The next step after getting the recent date sentences was to format them for readability. The proposed idea was to bullet point each extracted sentence rather than smush the sentences together into a nonsensical paragraph. Here's how that worked:

As shown in the green, the JavaScript code separates the sentences by the bullet-point and then reintroduces it along with a break tag to make each sentence start on a new line.
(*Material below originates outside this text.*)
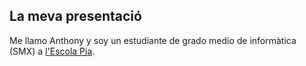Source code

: ## La meva presentació

Me llamo Anthony y soy un estudiante de grado medio de informàtica (SMX) a [l'Escola Pia](https://mataro.escolapia.cat/).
Here is the finished result:

Also notice how the 'Google News Link' has been separated from the recent date sentences

Then merging the two columns ...

Simplicity = :)

The remaining task for the 'Generate Newsowrthy HIT  is the negative controls. Byung Gyu wrote an extremely helpful email detailing how to run SERIF to pull out the recent date sentences for the negative controls. With the received information, I wrote down the following steps:

1. (check) Change the get_negative_articles.py to output a list of the negative control articles just like for the positive controls
2. (debugging) Run the fetch_sentences.py script within the generate_newsworthy.sh shell script to output individual files containing corresponding Wikipedia articles
3. (waiting on step 2) Edit the parallelize_serif_part.sh shell script that Byung Gyu uses for the top 1000 articles to work for the negative controls

1.
Straightforward code to generate the list of negative articles

Appearance of the output file

2.
Generated files containing Wikipedia articles - with some mysteriously missing

3.
Note the red comments - there might be more changes to be made

You can see the produced error from the unfinished recent date sentences extraction for the negative controls:


My goal is to have the negative controls for the 'Generate Newsworthy HIT' finished by tomorrow.

[Important] Sentence HIT

   - sentences HIT (Wikipedia interface, highlight/click sentences to tell why current)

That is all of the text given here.